The brochure’s substantive annotations will guide you to sixteen sites, a selection of historical landmarks significant to women’s history in the downtown area – the Ladies Literary Club and St. Cecilia Music Center, certainly; but 22 Prospect? Find out why!
The LLC and St. Cecilia, with the YWCA, belong to a category of buildings originally planned and financed by women. Others were renovated. The Women’s City Club building was a derelict rooming house before 1927; and the Children’s Museum was an eyesore, having been gutted by fire in 1980. Some stops highlight buildings owing their existence to small groups of women, like the St. Mark’s sewing circle; others focus on individual women, like Nancy Mulnix Tweddale, the primary engine getting the La Grande Vitesse stabile to Grand Rapids– and don’t forget 22 Prospect!
Get some exercise downtown, learn a little about women and the history of the Grand River, and remember to honor all the anonymous women clerks, waitresses, and telephone operators who also gave their bit to our city’s downtown!
Legacy Landmarks only makes only makes sixteen stops?
Yes, alas. Walking tours can only be so long. And, besides warning you that our 2010 brochure hasn’t been translated for high tech yet, we should also note that organizations and brochures are also subject to history, to the passage of time.

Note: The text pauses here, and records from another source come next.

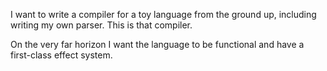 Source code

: I want to write a compiler for a toy language from the ground up, including writing my own parser. This is that compiler.

On the very far horizon I want the language to be functional and have a first-class effect system.
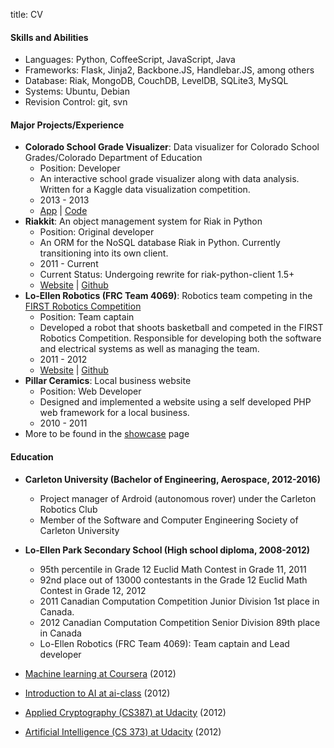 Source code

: title: CV

#### Skills and Abilities ####

 - Languages: Python, CoffeeScript, JavaScript, Java
 - Frameworks: Flask, Jinja2, Backbone.JS, Handlebar.JS, among others
 - Database: Riak, MongoDB, CouchDB, LevelDB, SQLite3, MySQL
 - Systems: Ubuntu, Debian
 - Revision Control: git, svn

#### Major Projects/Experience ####

<ul>
  <li id="csgv">
    <strong>Colorado School Grade Visualizer</strong>: Data visualizer for Colorado School Grades/Colorado Department of Education
    <ul>
      <li>Position: Developer</li>
      <li>An interactive school grade visualizer along with data analysis. Written for a Kaggle data visualization competition.</li>
      <li>2013 - 2013</li>
      <li><a href="http://csgv.shuhaowu.com">App</a> | <a href="https://github.com/shuhaowu/csgv">Code</a></li>
    </ul>
  </li>
  <li id="riakkit">
  <strong>Riakkit</strong>: An object management system for Riak in Python
  <ul>
    <li>Position: Original developer</li>
    <li>An ORM for the NoSQL database Riak in Python. Currently transitioning into its own client.</li>
    <li>2011 - Current</li>
    <li>Current Status: Undergoing rewrite for riak-python-client 1.5+</li>
    <li><a href="http://shuhaowu.com/riakkit">Website</a> | <a href="https://github.com/shuhaowu/riakkit">Github</a></li>
  </ul>
  </li>
  <li id="loellenrobotics">
  <strong>Lo-Ellen Robotics (FRC Team 4069)</strong>: Robotics team competing in the <a href="http://usfirst.org" target="_blank">FIRST Robotics Competition</a>
  <ul>
    <li>Position: Team captain</li>
    <li>Developed a robot that shoots basketball and competed in the FIRST Robotics Competition. Responsible for developing both the software and electrical systems as well as managing the team.</li>
    <li>2011 - 2012</li>
    <li><a href="http://loellenrobotics.com">Website</a> |
    <a href="https://github.com/FRCTeam4069">Github</a></li>
  </ul>
  </li>
  <li id="pillar">
  <strong>Pillar Ceramics</strong>: Local business website
  <ul>
    <li>Position: Web Developer</li>
    <li>Designed and implemented a website using a self developed PHP web framework for a local business.</li>
    <li>2010 - 2011</li>
  </ul>
  </li>
  <li>More to be found in the <a href="/showcase/">showcase</a> page</li>
</ul>

#### Education ####
 * **Carleton University (Bachelor of Engineering, Aerospace, 2012-2016)**
    * Project manager of Ardroid (autonomous rover) under the Carleton Robotics Club
    * Member of the Software and Computer Engineering Society of Carleton University
 * **Lo-Ellen Park Secondary School (High school diploma, 2008-2012)**
    * <span class="has-tip" title="Scored 75/100">95th percentile</span> in Grade 12 Euclid Math Contest in Grade 11, 2011
    * <span class="has-tip" title="Scored 82/100">92nd place</span> out of 13000 contestants in the Grade 12 Euclid Math Contest in Grade 12, 2012
    * 2011 Canadian Computation Competition Junior Division <span class="has-tip" title="Scored 75/75">1st place</span> in Canada.
    * 2012 Canadian Computation Competition Senior Division <span class="has-tip" title="Scored 57/75">89th place</span> in Canada
    * Lo-Ellen Robotics (FRC Team 4069): Team captain and Lead developer

 * [Machine learning at Coursera](http://ml-class.org) (2012)
 * [Introduction to AI at ai-class](http://ai-class.com) (2012)
 * [Applied Cryptography (CS387) at Udacity](http://www.udacity.com/overview/Course/cs387/CourseRev/apr2012) (2012)
 * [Artificial Intelligence (CS 373) at Udacity](http://www.udacity.com/overview/Course/cs373/CourseRev/apr2012) (2012)

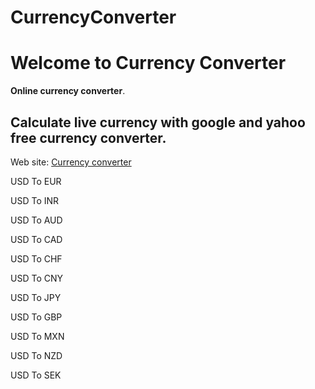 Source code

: CurrencyConverter
=================

# Welcome to Currency Converter #

**Online currency converter**. 

## Calculate live currency with google and yahoo free currency converter. ##
Web site: [Currency converter](http://currencyconverter.apphb.com/)

USD To EUR

USD To INR

USD To AUD

USD To CAD

USD To CHF

USD To CNY

USD To JPY

USD To GBP

USD To MXN

USD To NZD

USD To SEK

 
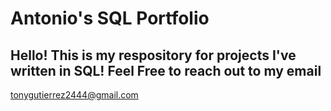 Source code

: # Antonio's SQL Portfolio

## Hello! This is my respository for projects I've written in SQL! Feel Free to reach out to my email 
tonygutierrez2444@gmail.com 
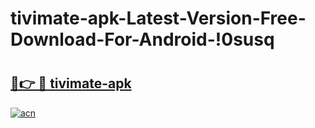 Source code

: # tivimate-apk-Latest-Version-Free-Download-For-Android-!0susq

# <h2><a href="https://96xfiv.esa.edu.pl?title=tivimate-apk&ref=0susq">🔗👉 🔴 tivimate-apk</a></h2>

[![acn](https://github.com/user-attachments/assets/0f9c940e-d8b0-45ae-aac7-cd30a18b3e1c)](https://96xfiv.esa.edu.pl?title=tivimate-apk&ref=0susq)

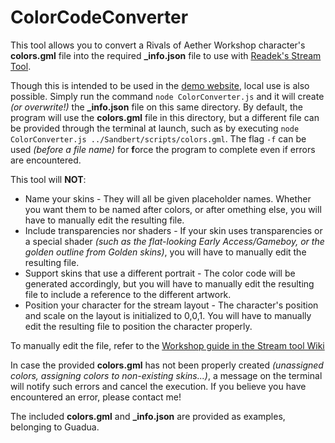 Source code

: # ColorCodeConverter

This tool allows you to convert a Rivals of Aether Workshop character's **colors.gml** file into the required **_info.json** file to use with [Readek's Stream Tool](https://github.com/Readek/RoA-Stream-Tool).

Though this is intended to be used in the [demo website](https://enrip99.github.io/ColorCodeConverter/), local use is also possible. Simply run the command `node ColorConverter.js` and it will create *(or overwrite!)* the **_info.json** file on this same directory. By default, the program will use the **colors.gml** file in this directory, but a different file can be provided through the terminal at launch, such as by executing `node ColorConverter.js ../Sandbert/scripts/colors.gml`. The flag `-f` can be used *(before a file name)* for **f**orce the program to complete even if errors are encountered.

This tool will **NOT**:
 - Name your skins - They will all be given placeholder names. Whether you want them to be named after colors, or after omething else, you will have to manually edit the resulting file.
 - Include transparencies nor shaders - If your skin uses transparencies or a special shader *(such as the flat-looking Early Access/Gameboy, or the golden outline from Golden skins)*, you will have to manually edit the resulting file.
 - Support skins that use a different portrait - The color code will be generated accordingly, but you will have to manually edit the resulting file to include a reference to the different artwork.
 - Position your character for the stream layout - The character's position and scale on the layout is initialized to 0,0,1. You will have to manually edit the resulting file to position the character properly.

To manually edit the file, refer to the [Workshop guide in the Stream tool Wiki](https://github.com/Readek/RoA-Stream-Tool/wiki/6.-Workshop-characters)

In case the provided **colors.gml** has not been properly created *(unassigned colors, assigning colors to non-existing skins...)*, a message on the terminal will notify such errors and cancel the execution. If you believe you have encountered an error, please contact me!

The included **colors.gml** and **_info.json** are provided as examples, belonging to Guadua.
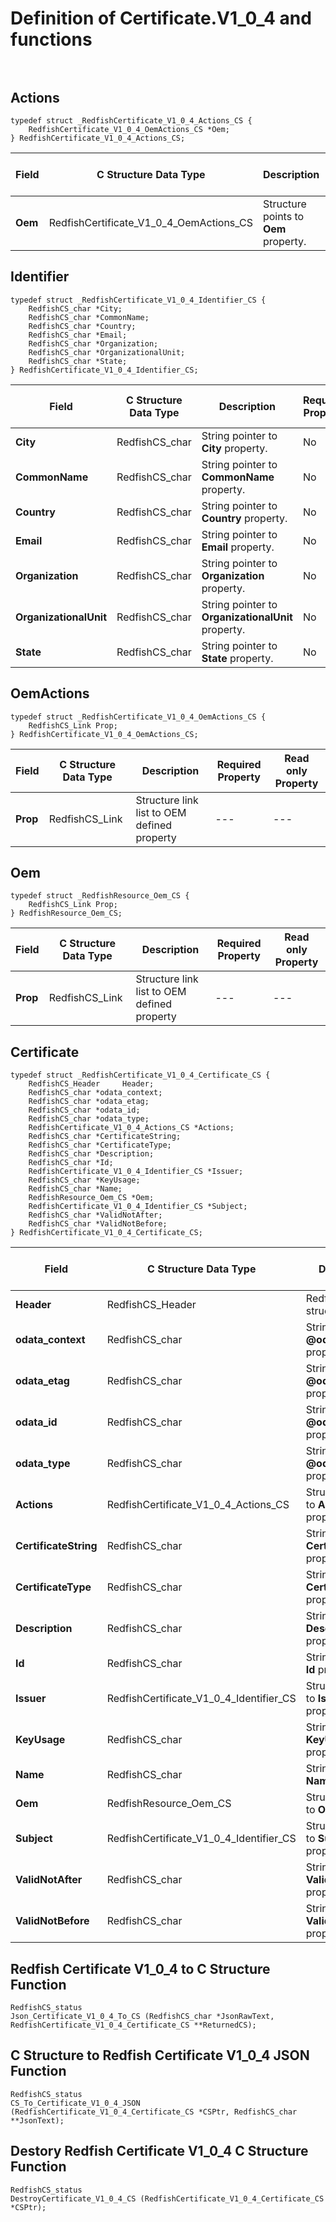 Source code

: # Definition of Certificate.V1_0_4 and functions<br><br>

## Actions
    typedef struct _RedfishCertificate_V1_0_4_Actions_CS {
        RedfishCertificate_V1_0_4_OemActions_CS *Oem;
    } RedfishCertificate_V1_0_4_Actions_CS;

|Field |C Structure Data Type|Description |Required Property|Read only Property
| ---  | --- | --- | --- | ---
|**Oem**|RedfishCertificate_V1_0_4_OemActions_CS| Structure points to **Oem** property.| No| No


## Identifier
    typedef struct _RedfishCertificate_V1_0_4_Identifier_CS {
        RedfishCS_char *City;
        RedfishCS_char *CommonName;
        RedfishCS_char *Country;
        RedfishCS_char *Email;
        RedfishCS_char *Organization;
        RedfishCS_char *OrganizationalUnit;
        RedfishCS_char *State;
    } RedfishCertificate_V1_0_4_Identifier_CS;

|Field |C Structure Data Type|Description |Required Property|Read only Property
| ---  | --- | --- | --- | ---
|**City**|RedfishCS_char| String pointer to **City** property.| No| Yes
|**CommonName**|RedfishCS_char| String pointer to **CommonName** property.| No| Yes
|**Country**|RedfishCS_char| String pointer to **Country** property.| No| Yes
|**Email**|RedfishCS_char| String pointer to **Email** property.| No| Yes
|**Organization**|RedfishCS_char| String pointer to **Organization** property.| No| Yes
|**OrganizationalUnit**|RedfishCS_char| String pointer to **OrganizationalUnit** property.| No| Yes
|**State**|RedfishCS_char| String pointer to **State** property.| No| Yes


## OemActions
    typedef struct _RedfishCertificate_V1_0_4_OemActions_CS {
        RedfishCS_Link Prop;
    } RedfishCertificate_V1_0_4_OemActions_CS;

|Field |C Structure Data Type|Description |Required Property|Read only Property
| ---  | --- | --- | --- | ---
|**Prop**|RedfishCS_Link| Structure link list to OEM defined property| ---| ---


## Oem
    typedef struct _RedfishResource_Oem_CS {
        RedfishCS_Link Prop;
    } RedfishResource_Oem_CS;

|Field |C Structure Data Type|Description |Required Property|Read only Property
| ---  | --- | --- | --- | ---
|**Prop**|RedfishCS_Link| Structure link list to OEM defined property| ---| ---


## Certificate
    typedef struct _RedfishCertificate_V1_0_4_Certificate_CS {
        RedfishCS_Header     Header;
        RedfishCS_char *odata_context;
        RedfishCS_char *odata_etag;
        RedfishCS_char *odata_id;
        RedfishCS_char *odata_type;
        RedfishCertificate_V1_0_4_Actions_CS *Actions;
        RedfishCS_char *CertificateString;
        RedfishCS_char *CertificateType;
        RedfishCS_char *Description;
        RedfishCS_char *Id;
        RedfishCertificate_V1_0_4_Identifier_CS *Issuer;
        RedfishCS_char *KeyUsage;
        RedfishCS_char *Name;
        RedfishResource_Oem_CS *Oem;
        RedfishCertificate_V1_0_4_Identifier_CS *Subject;
        RedfishCS_char *ValidNotAfter;
        RedfishCS_char *ValidNotBefore;
    } RedfishCertificate_V1_0_4_Certificate_CS;

|Field |C Structure Data Type|Description |Required Property|Read only Property
| ---  | --- | --- | --- | ---
|**Header**|RedfishCS_Header|Redfish C structure header|---|---
|**odata_context**|RedfishCS_char| String pointer to **@odata.context** property.| No| No
|**odata_etag**|RedfishCS_char| String pointer to **@odata.etag** property.| No| No
|**odata_id**|RedfishCS_char| String pointer to **@odata.id** property.| Yes| No
|**odata_type**|RedfishCS_char| String pointer to **@odata.type** property.| Yes| No
|**Actions**|RedfishCertificate_V1_0_4_Actions_CS| Structure points to **Actions** property.| No| No
|**CertificateString**|RedfishCS_char| String pointer to **CertificateString** property.| No| Yes
|**CertificateType**|RedfishCS_char| String pointer to **CertificateType** property.| No| Yes
|**Description**|RedfishCS_char| String pointer to **Description** property.| No| Yes
|**Id**|RedfishCS_char| String pointer to **Id** property.| Yes| Yes
|**Issuer**|RedfishCertificate_V1_0_4_Identifier_CS| Structure points to **Issuer** property.| No| No
|**KeyUsage**|RedfishCS_char| String pointer to **KeyUsage** property.| No| Yes
|**Name**|RedfishCS_char| String pointer to **Name** property.| Yes| Yes
|**Oem**|RedfishResource_Oem_CS| Structure points to **Oem** property.| No| No
|**Subject**|RedfishCertificate_V1_0_4_Identifier_CS| Structure points to **Subject** property.| No| No
|**ValidNotAfter**|RedfishCS_char| String pointer to **ValidNotAfter** property.| No| Yes
|**ValidNotBefore**|RedfishCS_char| String pointer to **ValidNotBefore** property.| No| Yes
## Redfish Certificate V1_0_4 to C Structure Function
    RedfishCS_status
    Json_Certificate_V1_0_4_To_CS (RedfishCS_char *JsonRawText, RedfishCertificate_V1_0_4_Certificate_CS **ReturnedCS);

## C Structure to Redfish Certificate V1_0_4 JSON Function
    RedfishCS_status
    CS_To_Certificate_V1_0_4_JSON (RedfishCertificate_V1_0_4_Certificate_CS *CSPtr, RedfishCS_char **JsonText);

## Destory Redfish Certificate V1_0_4 C Structure Function
    RedfishCS_status
    DestroyCertificate_V1_0_4_CS (RedfishCertificate_V1_0_4_Certificate_CS *CSPtr);

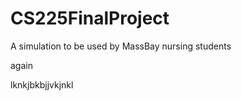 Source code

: CS225FinalProject
=================

A simulation to be used by MassBay nursing students

again



lknkjbkbjjvkjnkl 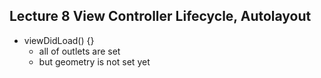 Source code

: ## Lecture 8 View Controller Lifecycle, Autolayout

* viewDidLoad() {}
    * all of outlets are set   
    * but geometry is not set yet  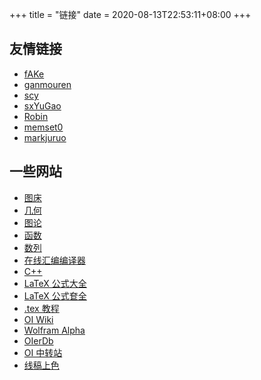 +++
title = "链接"
date = 2020-08-13T22:53:11+08:00
+++

## 友情链接

- [fAKe](https://arthas.org/)
- [ganmouren](https://ganmouren.github.io/)
- [scy](https://shencys.github.io/)
- [sxYuGao](https://sxyugao.top/)
- [Robin](https://mr-robin.top/)
- [memset0](https://memset0.cn/)
- [markjuruo](https://markjuruo.github.io/)

## 一些网站

- [图床](https://sm.ms/)
- [几何](https://csacademy.com/app/geometry_widget/)
- [图论](https://csacademy.com/app/graph_editor/)
- [函数](https://www.desmos.com/calculator)
- [数列](http://oeis.org/)
- [在线汇编编译器](https://gcc.godbolt.org/)
- [C++](http://www.cplusplus.com/)
- [LaTeX 公式大全](https://www.luogu.org/blog/IowaBattleship/latex-gong-shi-tai-quan)
- [LaTeX 公式奆全](https://blog.csdn.net/garfielder007/article/details/51646604)
- [.tex 教程](https://www.cnblogs.com/jingwhale/p/4250296.html)
- [OI Wiki](https://oi-wiki.org/)
- [Wolfram Alpha](http://www.wolframalpha.com/)
- [OIerDb](http://bytew.net/OIer/)
- [OI 中转站](https://yhx-12243.github.io/OI-transit/)
- [线稿上色](https://paintschainer.preferred.tech/index_zh.html)

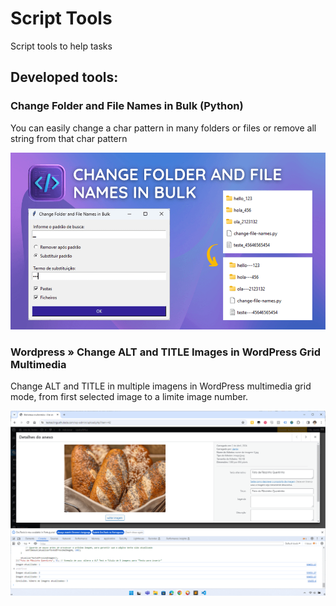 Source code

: # Script Tools

Script tools to help tasks

## Developed tools:

### Change Folder and File Names in Bulk (Python)  
You can easily change a char pattern in many folders or files or remove all string from that char pattern

![Change Folder and File Names in Bulk (Python)](Python/Change%20Folder%20and%20File%20Names%20in%20Bulk/img/Change%20Folder%20and%20File%20Names%20in%20Bulk.png)

### Wordpress » Change ALT and TITLE Images in WordPress Grid Multimedia
Change ALT and TITLE in multiple imagens in WordPress multimedia grid mode, from first selected image to a limite image number.

![Wordpress » Change ALT and TITLE Images in WordPress Grid Multimedia](WordPress/Change%20ALT%20and%20TITLE%20Images%20in%20WordPress%20Grid%20Multimedia/featured-image.png) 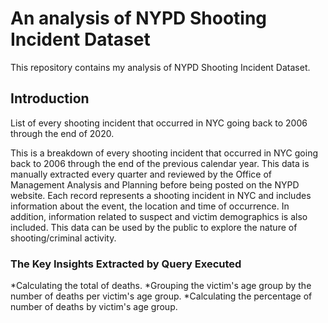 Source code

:  <h1>An analysis of NYPD Shooting Incident Dataset</h1>
 
 This repository contains my analysis of NYPD Shooting Incident Dataset.

 <h2>Introduction</h2>
 
 List of every shooting incident that occurred in NYC going back to 2006 through the end of 2020.

This is a breakdown of every shooting incident that occurred in NYC going back to 2006 through the end of the previous calendar year. This data is manually extracted every quarter and reviewed by the Office of Management Analysis and Planning before being posted on the NYPD website. Each record represents a shooting incident in NYC and includes information about the event, the location and time of occurrence. In addition, information related to suspect and victim demographics is also included. This data can be used by the public to explore the nature of shooting/criminal activity.
 
 <h3>The Key Insights Extracted by Query Executed</h3>
 
 *Calculating the total of deaths.
 *Grouping the victim's age group by the number of deaths per victim's age group.
 *Calculating the percentage of number of deaths by victim's age group.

You will see none of the four sculptures dedicated to women in the downtown Community Legends Statue Project. But watch for a feature on them in a future Women’s History Wednesday! And our 2010 brochure has a little (not much!) information that is outdated. For example, the Ladies Literary Club building is no longer owned by Calvin University–and, although in 1887 it was among the first women-built clubhouses nationwide, it wasn’t the first. We know that now because the GGRWHC is dedicated to checking out such claims and, unfortunately, we sometimes have to skewer local myths!
Remind us that we need to update and expand our downtown walking tour, as well as to branch out into the city to feature many more places where women made their marks on our city. Now, start walking—and reading!